═══ Input data ═══
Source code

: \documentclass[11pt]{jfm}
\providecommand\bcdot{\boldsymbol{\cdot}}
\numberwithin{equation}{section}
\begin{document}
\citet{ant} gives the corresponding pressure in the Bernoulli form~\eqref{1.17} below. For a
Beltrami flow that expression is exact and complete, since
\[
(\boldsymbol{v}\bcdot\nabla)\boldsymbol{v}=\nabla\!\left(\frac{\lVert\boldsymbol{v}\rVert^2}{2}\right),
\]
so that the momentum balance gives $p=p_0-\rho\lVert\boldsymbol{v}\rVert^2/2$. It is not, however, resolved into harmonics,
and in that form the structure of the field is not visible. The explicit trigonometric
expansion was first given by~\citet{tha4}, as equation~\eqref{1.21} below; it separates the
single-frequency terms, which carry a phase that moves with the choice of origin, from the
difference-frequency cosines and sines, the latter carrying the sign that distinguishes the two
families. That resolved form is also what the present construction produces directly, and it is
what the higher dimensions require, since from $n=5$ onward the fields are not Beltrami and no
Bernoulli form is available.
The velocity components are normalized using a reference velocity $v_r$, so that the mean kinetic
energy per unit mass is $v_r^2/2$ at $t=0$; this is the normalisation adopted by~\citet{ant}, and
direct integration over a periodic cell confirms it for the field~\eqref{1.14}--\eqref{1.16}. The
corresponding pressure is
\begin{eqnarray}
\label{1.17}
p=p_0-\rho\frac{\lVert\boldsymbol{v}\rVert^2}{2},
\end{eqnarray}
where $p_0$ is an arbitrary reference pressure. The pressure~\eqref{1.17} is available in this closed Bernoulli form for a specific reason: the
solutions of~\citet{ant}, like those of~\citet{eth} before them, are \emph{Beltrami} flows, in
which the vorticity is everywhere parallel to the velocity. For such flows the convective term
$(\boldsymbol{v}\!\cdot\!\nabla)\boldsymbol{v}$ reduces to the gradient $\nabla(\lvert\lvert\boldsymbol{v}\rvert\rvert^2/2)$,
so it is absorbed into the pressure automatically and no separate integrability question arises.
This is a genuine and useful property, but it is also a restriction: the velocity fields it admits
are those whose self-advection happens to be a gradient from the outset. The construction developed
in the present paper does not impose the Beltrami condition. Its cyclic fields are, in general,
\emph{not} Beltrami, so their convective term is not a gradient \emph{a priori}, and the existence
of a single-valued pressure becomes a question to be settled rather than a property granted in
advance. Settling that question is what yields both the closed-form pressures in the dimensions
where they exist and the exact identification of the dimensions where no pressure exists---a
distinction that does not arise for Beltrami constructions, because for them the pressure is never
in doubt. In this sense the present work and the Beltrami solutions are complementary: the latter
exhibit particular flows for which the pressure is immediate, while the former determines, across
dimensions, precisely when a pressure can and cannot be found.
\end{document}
═══
Prompt:
Print the entries exactly.

Answer box:
Source code

: \documentclass[11pt]{jfm}
\providecommand\bcdot{\boldsymbol{\cdot}}
\numberwithin{equation}{section}
\begin{document}
\citet{ant} gives the corresponding pressure in the Bernoulli form~\eqref{1.17} below. For a
Beltrami flow that expression is exact and complete, since
\[
(\boldsymbol{v}\bcdot\nabla)\boldsymbol{v}=\nabla\!\left(\frac{\lVert\boldsymbol{v}\rVert^2}{2}\right),
\]
so that the momentum balance gives $p=p_0-\rho\lVert\boldsymbol{v}\rVert^2/2$. It is not, however, resolved into harmonics,
and in that form the structure of the field is not visible. The explicit trigonometric
expansion was first given by~\citet{tha4}, as equation~\eqref{1.21} below; it separates the
single-frequency terms, which carry a phase that moves with the choice of origin, from the
difference-frequency cosines and sines, the latter carrying the sign that distinguishes the two
families. That resolved form is also what the present construction produces directly, and it is
what the higher dimensions require, since from $n=5$ onward the fields are not Beltrami and no
Bernoulli form is available.
The velocity components are normalized using a reference velocity $v_r$, so that the mean kinetic
energy per unit mass is $v_r^2/2$ at $t=0$; this is the normalisation adopted by~\citet{ant}, and
direct integration over a periodic cell confirms it for the field~\eqref{1.14}--\eqref{1.16}. The
corresponding pressure is
\begin{eqnarray}
\label{1.17}
p=p_0-\rho\frac{\lVert\boldsymbol{v}\rVert^2}{2},
\end{eqnarray}
where $p_0$ is an arbitrary reference pressure. The pressure~\eqref{1.17} is available in this closed Bernoulli form for a specific reason: the
solutions of~\citet{ant}, like those of~\citet{eth} before them, are \emph{Beltrami} flows, in
which the vorticity is everywhere parallel to the velocity. For such flows the convective term
$(\boldsymbol{v}\!\cdot\!\nabla)\boldsymbol{v}$ reduces to the gradient $\nabla(\lvert\lvert\boldsymbol{v}\rvert\rvert^2/2)$,
so it is absorbed into the pressure automatically and no separate integrability question arises.
This is a genuine and useful property, but it is also a restriction: the velocity fields it admits
are those whose self-advection happens to be a gradient from the outset. The construction developed
in the present paper does not impose the Beltrami condition. Its cyclic fields are, in general,
\emph{not} Beltrami, so their convective term is not a gradient \emph{a priori}, and the existence
of a single-valued pressure becomes a question to be settled rather than a property granted in
advance. Settling that question is what yields both the closed-form pressures in the dimensions
where they exist and the exact identification of the dimensions where no pressure exists---a
distinction that does not arise for Beltrami constructions, because for them the pressure is never
in doubt. In this sense the present work and the Beltrami solutions are complementary: the latter
exhibit particular flows for which the pressure is immediate, while the former determines, across
dimensions, precisely when a pressure can and cannot be found.
\end{document}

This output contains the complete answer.